Se trouxermos agora a tese da relatividade ontológica[4] para o contexto, veremos por que ela ameaça ainda mais — à primeira vista — a posição realista, quineana ou outra.

De fato, Quine mostra que podemos ter duas teorias que, embora possuam (pelo menos nominalmente) ontologias diferentes, contam com o mesmo suporte empírico. Em outras palavras, Quine mostra que a relação entre a teoria e seu suporte empírico depende antes da estrutura lógica da mesma do que de sua ontologia assumida, o ponto tendo sido demonstrado através do que Quine chamou de proxy functions (funções de substituição). Ora, nesse caso, seguir-se-ia mais uma vez que a evidência científica não pode nunca decidir a questão acerca de que objetos assumir.

A conclusão que se parece impor é: Quine não pode ser realista, correto? Não. E é aí que Severo tem mais razão do que nunca. Mas para que Severo possa ter razão — e ele tem —, é preciso compreender bem Quine.

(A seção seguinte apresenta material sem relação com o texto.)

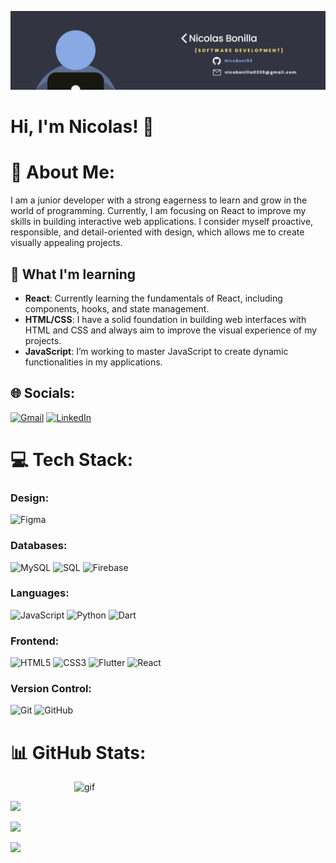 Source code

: ![Banner](./banner.png)

<h1>Hi, I'm Nicolas! 👋</h1>

# 💫 About Me:
I am a junior developer with a strong eagerness to learn and grow in the world of programming. Currently, I am focusing on React to improve my skills in building interactive web applications. I consider myself proactive, responsible, and detail-oriented with design, which allows me to create visually appealing projects.

## 🚀 What I'm learning

- **React**: Currently learning the fundamentals of React, including components, hooks, and state management.
- **HTML/CSS**: I have a solid foundation in building web interfaces with HTML and CSS and always aim to improve the visual experience of my projects.
- **JavaScript**: I’m working to master JavaScript to create dynamic functionalities in my applications.

## 🌐 Socials:
 [![Gmail](https://img.shields.io/badge/Gmail-D14836?style=for-the-badge&logo=gmail&logoColor=white)]([https://mail.google.com/mail/u/0/#inbox])
 [![LinkedIn](https://img.shields.io/badge/LinkedIn-0077B5?style=for-the-badge&logo=linkedin&logoColor=white)]([https://linkedin.com/in/nicolas-bonilla-53b909322]) 

# 💻 Tech Stack:
### Design:
![Figma](https://img.shields.io/badge/figma-%23F24E1E.svg?style=for-the-badge&logo=figma&logoColor=white)
### Databases:
![MySQL](https://img.shields.io/badge/mysql-4479A1.svg?style=for-the-badge&logo=mysql&logoColor=white)
![SQL](https://img.shields.io/badge/SQL-003B57?style=for-the-badge&labelColor=black&logo=sqlite&logoColor=white)
![Firebase](https://img.shields.io/badge/firebase-%23039BE5.svg?style=for-the-badge&logo=firebase)
### Languages:
![JavaScript](https://img.shields.io/badge/javascript-%23323330.svg?style=for-the-badge&logo=javascript&logoColor=%23F7DF1E)
![Python](https://img.shields.io/badge/python-3670A0?style=for-the-badge&logo=python&logoColor=ffdd54)
![Dart](https://img.shields.io/badge/dart-%230175C2.svg?style=for-the-badge&logo=dart&logoColor=white)
### Frontend:
![HTML5](https://img.shields.io/badge/html5-%23E34F26.svg?style=for-the-badge&logo=html5&logoColor=white)
![CSS3](https://img.shields.io/badge/css3-%231572B6.svg?style=for-the-badge&logo=css3&logoColor=white)
![Flutter](https://img.shields.io/badge/Flutter-%2302569B.svg?style=for-the-badge&logo=Flutter&logoColor=white)
![React](https://img.shields.io/badge/-ReactJs-61DAFB?logo=react&logoColor=white&style=for-the-badge)
### Version Control:
![Git](https://img.shields.io/badge/git-%23F05033.svg?style=for-the-badge&logo=git&logoColor=white)
![GitHub](https://img.shields.io/badge/github-%23121011.svg?style=for-the-badge&logo=github&logoColor=white) 

# 📊 GitHub Stats:
<p style="display: flex; justify-content: center; align-items: center;">
  <img alt="gif" width="300px" src="https://media0.giphy.com/media/v1.Y2lkPTc5MGI3NjExbndybTI2dWI0cHJpazF5aXJmZWUxYzJrdmtkbDJ0bnliZmV5eGR6cCZlcD12MV9pbnRlcm5hbF9naWZfYnlfaWQmY3Q9Zw/JqmupuTVZYaQX5s094/giphy.webp" />
</p>

<div style="justify-content:center;">

![](https://github-readme-streak-stats.herokuapp.com/?user=NicoBoni55&theme=one_dark_pro&hide_border=false)<br/>    

</div>

<div>
    
![](https://github-readme-stats.vercel.app/api?username=NicoBoni55&theme=one_dark_pro&hide_border=false&include_all_commits=false&count_private=false)<br/>    

</div>

<div>
    
![](https://github-readme-stats.vercel.app/api/top-langs/?username=NicoBoni55&theme=one_dark_pro&hide_border=false&include_all_commits=false&count_private=false&layout=compact)<br/>

</div>

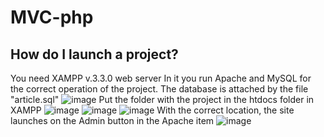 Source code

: # MVC-php

## How do I launch a project?
You need XAMPP v.3.3.0 web server
In it you run Apache and MySQL for the correct operation of the project.
The database is attached by the file "article.sql"
![image](https://github.com/SHIMAD4/framework-php/assets/80290217/14a0d586-89bc-4e51-887d-9118ad2d2a19)
Put the folder with the project in the htdocs folder in XAMPP
![image](https://github.com/SHIMAD4/framework-php/assets/80290217/e22dd573-4101-4aae-9ca8-d02d1a6d434e)
![image](https://github.com/SHIMAD4/framework-php/assets/80290217/46b36d1f-5a15-4833-a904-7c371f63326e)
![image](https://github.com/SHIMAD4/framework-php/assets/80290217/2b7daa23-6352-4200-ba89-2c6e25887ebe)
With the correct location, the site launches on the Admin button in the Apache item
![image](https://github.com/SHIMAD4/framework-php/assets/80290217/88e6a2c3-5659-4589-be51-97db20b7650f)
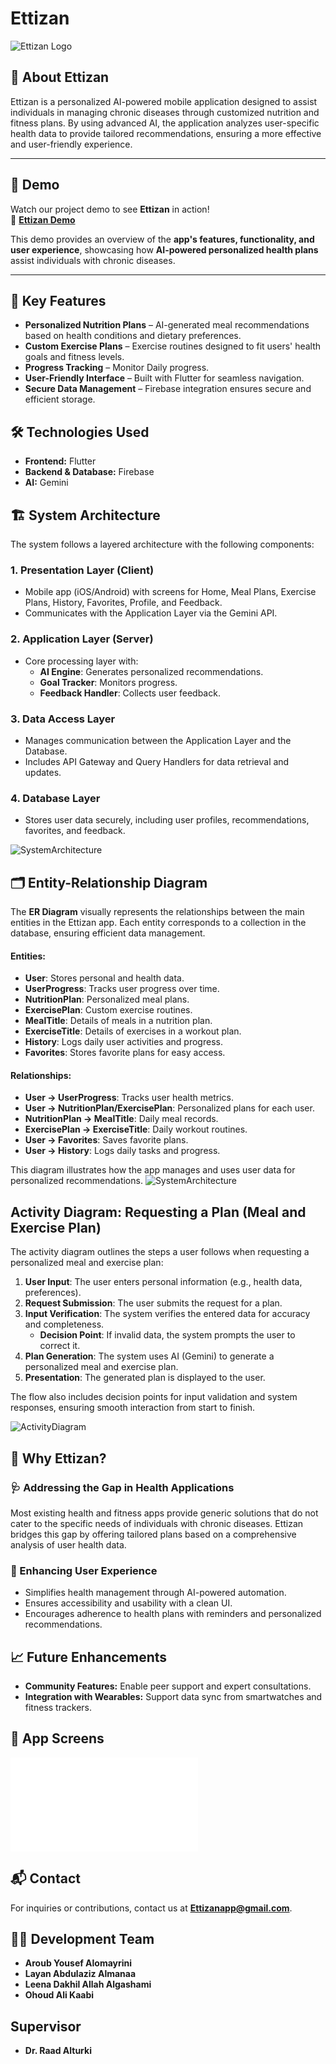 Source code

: # Ettizan

![Ettizan Logo](Ettizan_logo_enhanced22.png)  

## 📌 About Ettizan  
Ettizan is a personalized AI-powered mobile application designed to assist individuals in managing chronic diseases through customized nutrition and fitness plans. By using advanced AI, the application analyzes user-specific health data to provide tailored recommendations, ensuring a more effective and user-friendly experience.

---

## 🎥 Demo  

Watch our project demo to see **Ettizan** in action!  
🔗 **[Ettizan Demo](https://drive.google.com/file/d/1URw75cFvuwYuPpdC8lyA23Tu7zW9y0wQ/view?usp=sharing)**  

This demo provides an overview of the **app's features, functionality, and user experience**, showcasing how **AI-powered personalized health plans** assist individuals with chronic diseases.  

---
## 🎯 Key Features  
- **Personalized Nutrition Plans** – AI-generated meal recommendations based on health conditions and dietary preferences.  
- **Custom Exercise Plans** – Exercise routines designed to fit users' health goals and fitness levels.  
- **Progress Tracking** – Monitor Daily progress.  
- **User-Friendly Interface** – Built with Flutter for seamless navigation.  
- **Secure Data Management** – Firebase integration ensures secure and efficient storage.  
 

## 🛠️ Technologies Used  
- **Frontend:** Flutter  
- **Backend & Database:** Firebase  
- **AI:** Gemini

## 🏗️ System Architecture

The system follows a layered architecture with the following components:

### 1. **Presentation Layer (Client)**
- Mobile app (iOS/Android) with screens for Home, Meal Plans, Exercise Plans, History, Favorites, Profile, and Feedback.
- Communicates with the Application Layer via the Gemini API.

### 2. **Application Layer (Server)**
- Core processing layer with:
  - **AI Engine**: Generates personalized recommendations.
  - **Goal Tracker**: Monitors progress.
  - **Feedback Handler**: Collects user feedback.

### 3. **Data Access Layer**
- Manages communication between the Application Layer and the Database.
- Includes API Gateway and Query Handlers for data retrieval and updates.

### 4. **Database Layer**
- Stores user data securely, including user profiles, recommendations, favorites, and feedback.

![SystemArchitecture](SystemArchitecture.png)  


## 🗂️ Entity-Relationship Diagram

The **ER Diagram** visually represents the relationships between the main entities in the Ettizan app. Each entity corresponds to a collection in the database, ensuring efficient data management.

#### Entities:
- **User**: Stores personal and health data.
- **UserProgress**: Tracks user progress over time.
- **NutritionPlan**: Personalized meal plans.
- **ExercisePlan**: Custom exercise routines.
- **MealTitle**: Details of meals in a nutrition plan.
- **ExerciseTitle**: Details of exercises in a workout plan.
- **History**: Logs daily user activities and progress.
- **Favorites**: Stores favorite plans for easy access.

#### Relationships:
- **User → UserProgress**: Tracks user health metrics.
- **User → NutritionPlan/ExercisePlan**: Personalized plans for each user.
- **NutritionPlan → MealTitle**: Daily meal records.
- **ExercisePlan → ExerciseTitle**: Daily workout routines.
- **User → Favorites**: Saves favorite plans.
- **User → History**: Logs daily tasks and progress.

This diagram illustrates how the app manages and uses user data for personalized recommendations.
![SystemArchitecture](ERdiagram.png)  


## Activity Diagram: Requesting a Plan (Meal and Exercise Plan)

The activity diagram outlines the steps a user follows when requesting a personalized meal and exercise plan:

1. **User Input**: The user enters personal information (e.g., health data, preferences).
2. **Request Submission**: The user submits the request for a plan.
3. **Input Verification**: The system verifies the entered data for accuracy and completeness.
   - **Decision Point**: If invalid data, the system prompts the user to correct it.
4. **Plan Generation**: The system uses AI (Gemini) to generate a personalized meal and exercise plan.
5. **Presentation**: The generated plan is displayed to the user.

The flow also includes decision points for input validation and system responses, ensuring smooth interaction from start to finish.

![ActivityDiagram](ActivityDiagram.png)  



## 📌 Why Ettizan?  

### 🩺 Addressing the Gap in Health Applications  
Most existing health and fitness apps provide generic solutions that do not cater to the specific needs of individuals with chronic diseases. Ettizan bridges this gap by offering tailored plans based on a comprehensive analysis of user health data.

### 🔹 Enhancing User Experience  
- Simplifies health management through AI-powered automation.  
- Ensures accessibility and usability with a clean UI.  
- Encourages adherence to health plans with reminders and personalized recommendations.  

## 📈 Future Enhancements  
- **Community Features:** Enable peer support and expert consultations.  
- **Integration with Wearables:** Support data sync from smartwatches and fitness trackers.  

## 📸 App Screens
![EttizanScreens](EttizanScreens.pdf) 


## 📬 Contact  
For inquiries or contributions, contact us at **Ettizanapp@gmail.com**.  

## 👩‍💻 Development Team  
- **Aroub Yousef Alomayrini**
- **Layan Abdulaziz Almanaa**
- **Leena Dakhil Allah Algashami**  
- **Ohoud Ali Kaabi**



##  Supervisor
- **Dr. Raad Alturki**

É preciso compreender que as formulações e reformulações de Quine a respeito da subdeterminação vão eliminar ou dissolver a maior parte do que antes se aceitava como (bons) exemplos de subdeterminação. A pergunta que vai nortear essas reflexões é: se duas teorias dão conta da mesma totalidade de observações possíveis, em que sentido elas são duas?

Teorias podem diferir totalmente em seus objetos (…) e ainda assim ser empiricamente equivalentes, como mostram as funções de substituição. Nós dificilmente parecemos garantidos em chamá-las duas teorias; elas são dois modos de expressar uma e a mesma teoria. É interessante, então, que uma teoria pode assim variar sua ontologia (PT, 96; nossos grifos).

Ao tentar dar conta dessa questão, Quine vai terminar por conceber a tese de subdeterminação em termos de traduzibilidade, só aceitando caracterizar como verdadeiros casos de subdeterminação aquelas duas (formulações de) teorias que não apenas são empiricamente equivalentes, mas não são inter-traduzíveis. Teorias inter-traduzíveis são, daí em diante, mais proveitosamente consideradas como diferentes formulações da mesma teoria, seu conflito sendo meramente terminológico e desinteressante[5]. Pelo menos aos olhos de Quine. E meus. E, creio, de Severo.

Ora, Severo tem então absoluta razão ao negar validade à inferência que passa da indeterminação da referência para a subdeterminação. Após tal caracterização [da subdeterminação em termos de traduzibilidade], com efeito, os casos clássicos de indeterminação da referência ou relatividade ontológica, exemplarmente ilustrados pelas funções de substituição, vão qualificar apenas como casos (triviais) de formulações de teoria inter-traduzíveis.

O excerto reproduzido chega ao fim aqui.